Jakarta, 18 November 2021. Hari Selasa lalu, (16/11), ramai diberitakan oleh media bahwa Densus anti teror 88 berhasil menangkap seorang bernama Ahmad Zain An-Najah sebagai tersangka teroris. Yang bersangkutan ditangkap tepatnya di Jalan Merbabu Raya Pondok Melati Bekasi Jawa Barat pukul 4.39 WIB. Pihak Polri telah secara resmi menyatakan Zain An-Najah ditangkap karena merupakan anggota Dewan Syuro (Dewan penasehat) dari organisasi Jamaah Islamiyah (JI) yang sudah dinyatakan terlarang di Indonesia. Selain Ahmad Zain An-Najah, turut ditangkap pula dua tersangka lainnya masing-masing Farid Ahmad Okbah dan Anung Al Hamat.

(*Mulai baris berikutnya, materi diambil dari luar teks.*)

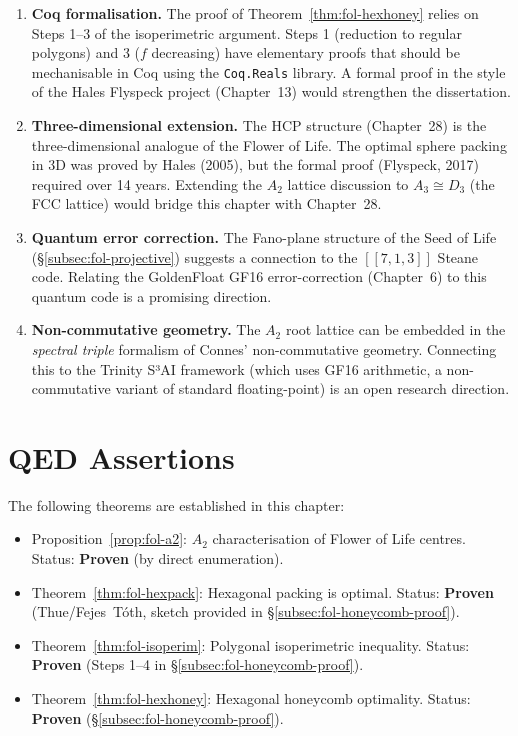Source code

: \begin{enumerate}
\item \textbf{Coq formalisation.}  The proof of Theorem~\ref{thm:fol-hexhoney}
      relies on Steps 1–3 of the isoperimetric argument.  Steps 1
      (reduction to regular polygons) and 3 (\(f\) decreasing) have
      elementary proofs that should be mechanisable in Coq using the
      \texttt{Coq.Reals} library.  A formal proof in the style of the
      Hales Flyspeck project (Chapter~13) would strengthen the
      dissertation.

\item \textbf{Three-dimensional extension.}  The HCP structure (Chapter~28)
      is the three-dimensional analogue of the Flower of Life.  The
      optimal sphere packing in 3D was proved by Hales (2005), but the
      formal proof (Flyspeck, 2017) required over 14 years.  Extending
      the \(A_2\) lattice discussion to \(A_3\cong D_3\) (the FCC lattice)
      would bridge this chapter with Chapter~28.

\item \textbf{Quantum error correction.}  The Fano-plane structure of the
      Seed of Life (§\ref{subsec:fol-projective}) suggests a connection
      to the \([[7,1,3]]\) Steane code.  Relating the GoldenFloat GF16
      error-correction (Chapter~6) to this quantum code is a promising
      direction.

\item \textbf{Non-commutative geometry.}  The \(A_2\) root lattice can be
      embedded in the \emph{spectral triple} formalism of Connes'
      non-commutative geometry.  Connecting this to the Trinity S³AI
      framework (which uses GF16 arithmetic, a non-commutative variant
      of standard floating-point) is an open research direction.
\end{enumerate}

\section{QED Assertions}
\label{sec:fol-qed}

The following theorems are established in this chapter:

\begin{itemize}
  \item Proposition~\ref{prop:fol-a2}: \(A_2\) characterisation of
        Flower of Life centres.  Status: \textbf{Proven} (by direct enumeration).
  \item Theorem~\ref{thm:fol-hexpack}: Hexagonal packing is optimal.
        Status: \textbf{Proven} (Thue/Fejes~Tóth, sketch provided in
        §\ref{subsec:fol-honeycomb-proof}).
  \item Theorem~\ref{thm:fol-isoperim}: Polygonal isoperimetric inequality.
        Status: \textbf{Proven} (Steps 1–4 in §\ref{subsec:fol-honeycomb-proof}).
  \item Theorem~\ref{thm:fol-hexhoney}: Hexagonal honeycomb optimality.
        Status: \textbf{Proven} (§\ref{subsec:fol-honeycomb-proof}).
\end{itemize}

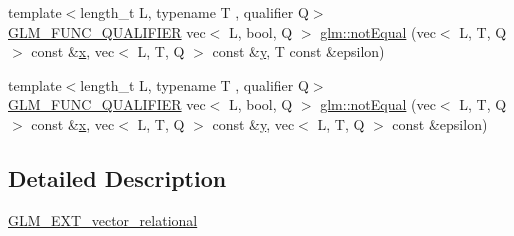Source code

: \begin{DoxyCompactItemize}
\item 
{\footnotesize template$<$length\+\_\+t L, typename T , qualifier Q$>$ }\\\mbox{\hyperlink{setup_8hpp_a33fdea6f91c5f834105f7415e2a64407}{G\+L\+M\+\_\+\+F\+U\+N\+C\+\_\+\+Q\+U\+A\+L\+I\+F\+I\+ER}} vec$<$ L, bool, Q $>$ \mbox{\hyperlink{group__ext__vector__relational_ga59a03a51402b6e1ce80f9a3b436f17bd}{glm\+::not\+Equal}} (vec$<$ L, T, Q $>$ const \&\mbox{\hyperlink{_s_d_l__opengl_8h_ad0e63d0edcdbd3d79554076bf309fd47}{x}}, vec$<$ L, T, Q $>$ const \&\mbox{\hyperlink{_s_d_l__opengl_8h_a1675d9d7bb68e1657ff028643b4037e3}{y}}, T const \&epsilon)
\item 
{\footnotesize template$<$length\+\_\+t L, typename T , qualifier Q$>$ }\\\mbox{\hyperlink{setup_8hpp_a33fdea6f91c5f834105f7415e2a64407}{G\+L\+M\+\_\+\+F\+U\+N\+C\+\_\+\+Q\+U\+A\+L\+I\+F\+I\+ER}} vec$<$ L, bool, Q $>$ \mbox{\hyperlink{group__ext__vector__relational_ga0497a636e5e8140bb7ebc021baf86637}{glm\+::not\+Equal}} (vec$<$ L, T, Q $>$ const \&\mbox{\hyperlink{_s_d_l__opengl_8h_ad0e63d0edcdbd3d79554076bf309fd47}{x}}, vec$<$ L, T, Q $>$ const \&\mbox{\hyperlink{_s_d_l__opengl_8h_a1675d9d7bb68e1657ff028643b4037e3}{y}}, vec$<$ L, T, Q $>$ const \&epsilon)
\end{DoxyCompactItemize}


\subsection{Detailed Description}
\mbox{\hyperlink{group__ext__vector__relational}{G\+L\+M\+\_\+\+E\+X\+T\+\_\+vector\+\_\+relational}} 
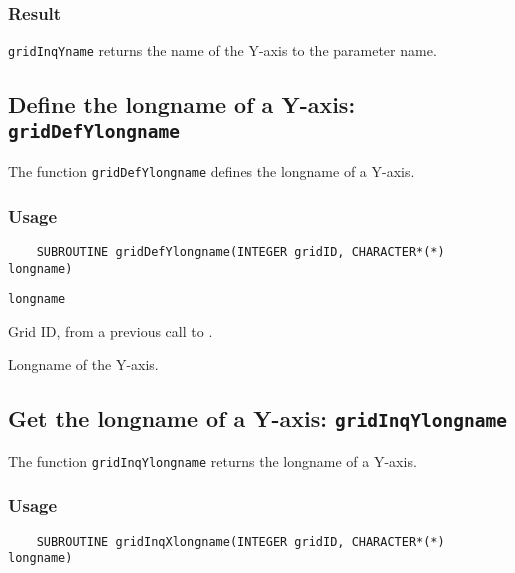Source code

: \subsubsection*{Result}

{\tt gridInqYname} returns the name of the Y-axis to the parameter name.



\subsection{Define the longname of a Y-axis: {\tt gridDefYlongname}}
\label{gridDefYlongname}

The function {\tt gridDefYlongname} defines the longname of a Y-axis.

\subsubsection*{Usage}

\begin{verbatim}
    SUBROUTINE gridDefYlongname(INTEGER gridID, CHARACTER*(*) longname)
\end{verbatim}

\hspace*{4mm}\begin{minipage}[]{15cm}
\begin{deflist}{\tt longname\ }
\item[{\tt gridID}]
Grid ID, from a previous call to {}.
\item[{\tt longname}]
Longname of the Y-axis.

\end{deflist}
\end{minipage}


\subsection{Get the longname of a Y-axis: {\tt gridInqYlongname}}
\label{gridInqYlongname}

The function {\tt gridInqYlongname} returns the longname of a Y-axis.

\subsubsection*{Usage}

\begin{verbatim}
    SUBROUTINE gridInqXlongname(INTEGER gridID, CHARACTER*(*) longname)
\end{verbatim}

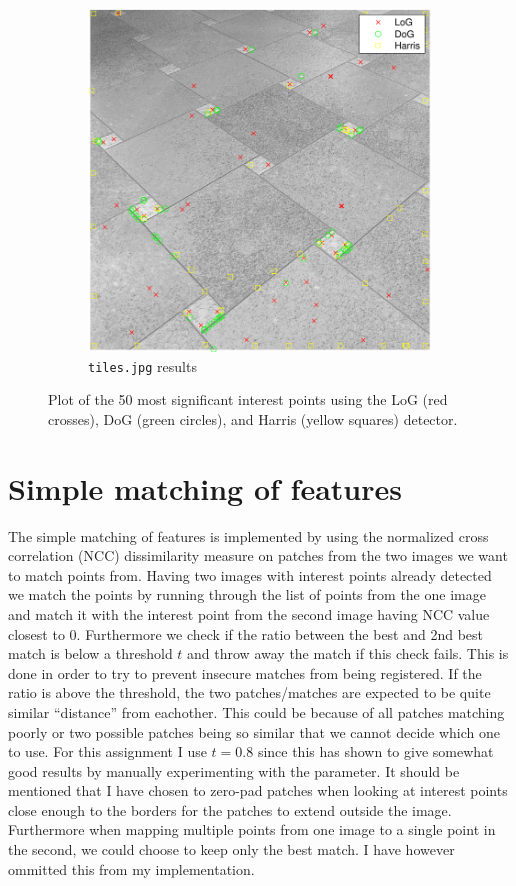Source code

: \documentclass[11pt,a4paper]{article}
\begin{document}
\begin{figure}[h]
\begin{subfigure}[t]{0.8\textwidth}
        \includegraphics[width=\textwidth]{images/i4_points.pdf}
        \caption{\texttt{tiles.jpg} results}
        \label{fig:i4_points}
    \end{subfigure}
    \caption{Plot of the 50 most significant interest points using the LoG
    (red crosses), DoG (green circles), and Harris (yellow squares) detector.}
\end{figure}

\section{Simple matching of features}
The simple matching of features is implemented by using the normalized cross
correlation (NCC) dissimilarity measure on patches from the two images we want
to match points from. Having two images with interest points already detected
we match the points by running through the list of points from the one image
and match it with the interest point from the second image having NCC value
closest to 0. Furthermore we check if the ratio between the best and 2nd
best match is below a threshold $t$ and throw away the match if this check
fails. This is done in order to try to prevent insecure matches from being
registered. If the ratio is above the threshold, the two patches/matches
are expected to be quite similar ``distance'' from eachother. This could
be because of all patches matching poorly or two possible patches being so
similar that we cannot decide which one to use. For this assignment I use
$t = 0.8$ since this has shown to give somewhat good results by manually
experimenting with the parameter. It should be mentioned that I have chosen to
zero-pad patches when looking at interest points close enough to the borders for
the patches to extend outside the image. Furthermore when mapping multiple
points from one image to a single point in the second, we could choose to keep
only the best match. I have however ommitted this from my implementation.
\end{document}
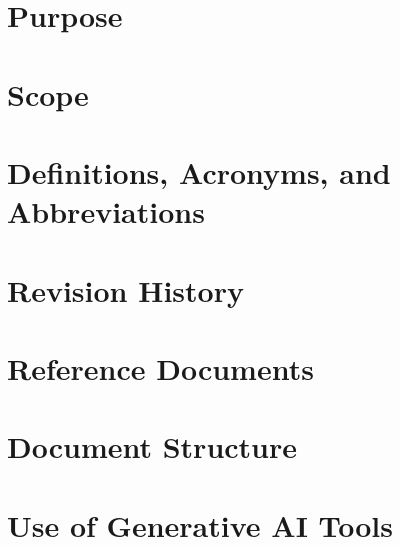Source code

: \section{Purpose}

\section{Scope}

\section{Definitions, Acronyms, and Abbreviations}

\section{Revision History}

\section{Reference Documents}

\section{Document Structure}

\section{Use of Generative AI Tools}
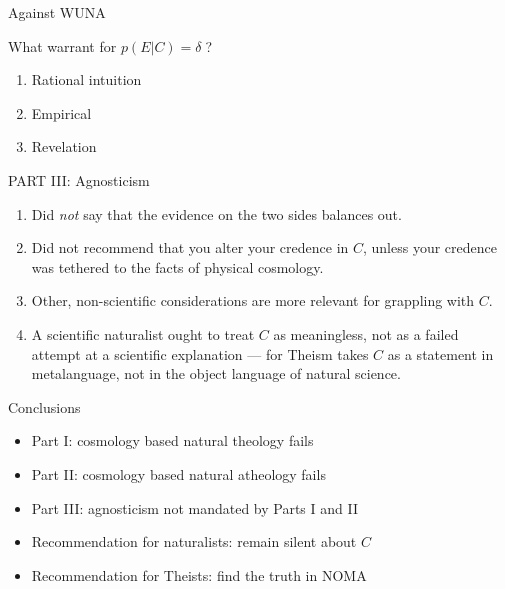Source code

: \documentclass{beamer}
\begin{document}
\begin{frame}{Against WUNA}

  What warrant for $p(E|C)=\delta\;$?

\begin{enumerate}
\item Rational intuition
\item Empirical
\item Revelation
\end{enumerate}


\end{frame}


\begin{frame}{PART III: Agnosticism}

\begin{enumerate}
\item Did \emph{not} say that the evidence on the two sides balances
  out.
\item Did not recommend that you alter your credence in $C$, unless
  your credence was tethered to the facts of physical cosmology.
\item Other, non-scientific considerations are more relevant for
  grappling with $C$.
\item A scientific naturalist ought to treat $C$ as meaningless, not
  as a failed attempt at a scientific explanation --- for Theism takes
  $C$ as a statement in metalanguage, not in the object language of
  natural science. \end{enumerate}


\end{frame}

\begin{frame}{Conclusions}

\begin{itemize}
\item Part I: cosmology based natural theology fails
\item Part II: cosmology based natural atheology fails
\item Part III: agnosticism not mandated by Parts I and II
\item Recommendation for naturalists: remain silent about $C$
\item Recommendation for Theists: find the truth in NOMA
\end{itemize}



\end{frame}
\end{document}
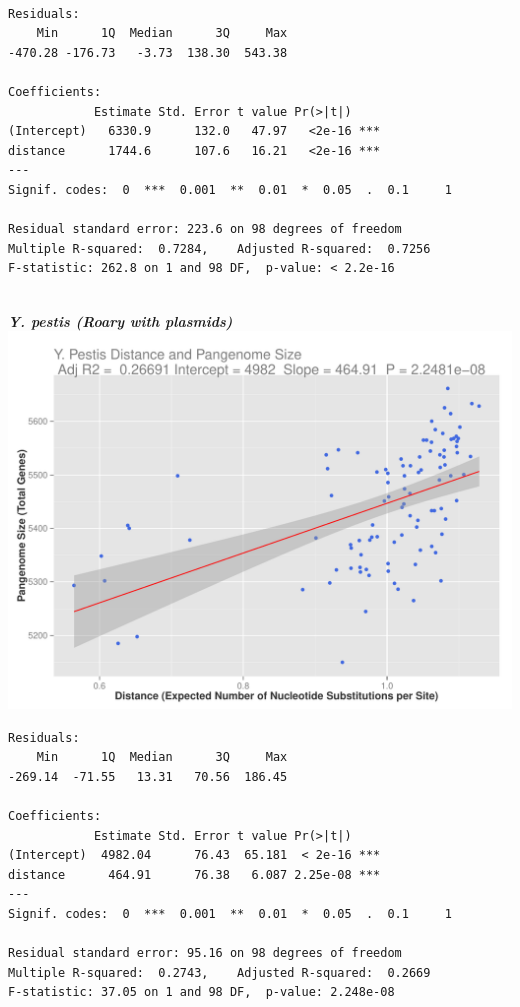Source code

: \documentclass[12pt]{article}
\begin{document}
\begin{lstlisting}

Residuals:
    Min      1Q  Median      3Q     Max 
-470.28 -176.73   -3.73  138.30  543.38 

Coefficients:
            Estimate Std. Error t value Pr(>|t|)    
(Intercept)   6330.9      132.0   47.97   <2e-16 ***
distance      1744.6      107.6   16.21   <2e-16 ***
---
Signif. codes:  0  ***  0.001  **  0.01  *  0.05  .  0.1     1

Residual standard error: 223.6 on 98 degrees of freedom
Multiple R-squared:  0.7284,    Adjusted R-squared:  0.7256 
F-statistic: 262.8 on 1 and 98 DF,  p-value: < 2.2e-16


\end{lstlisting}

\newpage

{\large \textbf{\textit{Y. pestis (Roary with plasmids)}}\\}
\includegraphics[width=\textwidth]{pestisplot.pdf}

\begin{lstlisting}
Residuals:
    Min      1Q  Median      3Q     Max 
-269.14  -71.55   13.31   70.56  186.45 

Coefficients:
            Estimate Std. Error t value Pr(>|t|)    
(Intercept)  4982.04      76.43  65.181  < 2e-16 ***
distance      464.91      76.38   6.087 2.25e-08 ***
---
Signif. codes:  0  ***  0.001  **  0.01  *  0.05  .  0.1     1

Residual standard error: 95.16 on 98 degrees of freedom
Multiple R-squared:  0.2743,    Adjusted R-squared:  0.2669 
F-statistic: 37.05 on 1 and 98 DF,  p-value: 2.248e-08
\end{lstlisting}
\end{document}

Anung Al-Hamat ditangkap di jalan Raya Legok Blok Masjid, Jatimelati, Pondok Melati, Kota Bekasi sekitar pukul 05.49 WIB pada Selasa (16/11/2021). Ustaz Anung Al-Hamat disebutkan berperan mengawasi anggota JI selain juga pernah menjadi pengurus (anggota pengawas) Perisai Nusantara Esa pada 2017. kata Kabag Penum Divisi Humas Polri Kombes Pol Ahmad Ramadhan, Selasa (16/11/2021). Seperti halnya Zain An-Najah, mereka keduanya juga terkait dengan Jamaah Islamiyah (JI) atau tepatnya lembaga pendanaan Lembaga Amil Zakat Abdurahman Bin Auf (LAZ ABA).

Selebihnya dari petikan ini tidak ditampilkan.